The purpose of a Zen garden, those stylized landscapes created by painstakingly placing rocks and raking gravel into perfect patterns, is the doing of the thing. Making sure every line is perfectly formed is no mean feat, and the concentration required to master it is the point of the whole thing. But who has time for that? Why not just build a robot to create the perfect Zen garden in miniature?

That was what [Tim Callinan] and his classmates did for a semester project, and the “ZenXY” sand plotter was the result. There isn’t a build log for the device per se, although the video below makes it plain how they went about this. The sand table itself is a plywood box whose bottom is layered with fine white sand and contains a single steel ball. Below the table is an X-Y gantry carrying a powerful magnet. A gShield riding on top of an Uno turns G code into slow, stately movement of the ball through the sand. The patterns are remarkably intricate, and while it might not be the same as mastering the body control needed to rake gravel with precision, watching the ball push the sand around is pretty Zen all by itself

This isn’t the first time we’ve seen someone try to automate a traditional Japanese practice. This tea ceremony robot comes to mind, and this nicely crafted sand table is very similar to the ZenXY.

[baldpower] tipped us off to this one.

17 thoughts on “Achieving Zen The Arduino Way

    1. Why do you need to get the sand flat? Just roll a new design over the top of the old one.

      Eventually the sand will migrate out to the sides, but a inwards spiral shape could pull it back.

      1. Hey I’m one of the students that worked on this project, just saying that’s exactly what we do and it creates even more complex designs by layering.
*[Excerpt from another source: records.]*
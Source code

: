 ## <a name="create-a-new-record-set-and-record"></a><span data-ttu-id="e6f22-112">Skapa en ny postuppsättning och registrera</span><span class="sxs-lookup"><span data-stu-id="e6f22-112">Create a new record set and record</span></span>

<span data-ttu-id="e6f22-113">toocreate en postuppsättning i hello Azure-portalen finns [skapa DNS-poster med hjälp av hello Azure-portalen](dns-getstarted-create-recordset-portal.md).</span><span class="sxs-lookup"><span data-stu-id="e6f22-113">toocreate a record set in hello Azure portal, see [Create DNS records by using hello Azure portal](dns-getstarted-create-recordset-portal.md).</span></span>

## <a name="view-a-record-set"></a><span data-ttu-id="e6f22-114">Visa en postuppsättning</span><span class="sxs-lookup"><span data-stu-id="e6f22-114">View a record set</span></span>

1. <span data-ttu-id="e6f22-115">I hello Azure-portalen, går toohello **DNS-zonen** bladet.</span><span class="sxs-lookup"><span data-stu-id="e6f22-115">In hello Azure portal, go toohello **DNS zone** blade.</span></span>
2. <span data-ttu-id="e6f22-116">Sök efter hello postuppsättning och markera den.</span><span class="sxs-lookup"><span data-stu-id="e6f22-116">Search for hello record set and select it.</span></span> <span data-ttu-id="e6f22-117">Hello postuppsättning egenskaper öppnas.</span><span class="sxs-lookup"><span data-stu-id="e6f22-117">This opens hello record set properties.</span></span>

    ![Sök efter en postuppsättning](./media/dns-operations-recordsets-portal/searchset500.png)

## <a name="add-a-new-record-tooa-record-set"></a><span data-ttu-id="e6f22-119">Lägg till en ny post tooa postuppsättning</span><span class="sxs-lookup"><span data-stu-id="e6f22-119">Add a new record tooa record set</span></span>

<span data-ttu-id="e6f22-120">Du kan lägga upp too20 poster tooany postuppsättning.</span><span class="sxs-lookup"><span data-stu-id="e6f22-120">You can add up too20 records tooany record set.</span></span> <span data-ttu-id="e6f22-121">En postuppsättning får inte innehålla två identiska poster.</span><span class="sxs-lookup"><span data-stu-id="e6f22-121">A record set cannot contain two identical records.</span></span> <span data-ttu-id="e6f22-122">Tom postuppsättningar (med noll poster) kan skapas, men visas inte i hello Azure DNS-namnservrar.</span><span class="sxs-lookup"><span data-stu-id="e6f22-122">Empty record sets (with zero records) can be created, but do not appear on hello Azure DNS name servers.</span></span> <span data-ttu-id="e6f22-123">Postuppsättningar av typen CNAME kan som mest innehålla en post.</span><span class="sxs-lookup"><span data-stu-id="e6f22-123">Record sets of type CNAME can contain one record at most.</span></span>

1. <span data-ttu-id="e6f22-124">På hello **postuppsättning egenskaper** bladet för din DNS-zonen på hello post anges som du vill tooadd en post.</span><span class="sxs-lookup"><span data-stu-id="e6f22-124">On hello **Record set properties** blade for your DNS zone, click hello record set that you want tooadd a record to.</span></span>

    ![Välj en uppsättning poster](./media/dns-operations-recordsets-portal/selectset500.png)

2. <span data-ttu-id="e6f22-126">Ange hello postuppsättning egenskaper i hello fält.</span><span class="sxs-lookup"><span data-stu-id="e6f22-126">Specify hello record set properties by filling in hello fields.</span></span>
        Still the most common question we get is “how do you clear it”.

  1. Check The Art of Motion Control by Dave Shapiro. This guy was making these machines like 20+ years ago (very inspiring). He should be credited for the egg plotter, bubble displays and a couple other things.

  2. It is nice to have the windows to see the mechanism, but it would be cool to hide it and the controller, and let guests wonder what is making the ball move. (If it is quiet enough, but if it isn’t quiet, is it really Zen?)

    1. It’s quiet enough for it’s environment in a college. There’s no completely silencing stepper motors though. Letting passersby see the man-behind-the-curtain was the whole point as we wanted to show what mechatronics is all about and generate some interest in the program and the college.

  3. Yep! Leave it to a bunch of engineering students to incredibly over-engineer something like this! Linear rail to mount the linear rails on? 3 rails to run 1 axis on? I bet those sand patterns are accurate to 0.001 inch!

    Ok, in all seriousness, you guys did a great job! And it is a fantastic display piece for the college and the course. I know what it takes to build a sand table from scratch because I’m a little more than half way through my build. Congratulations on a project well done!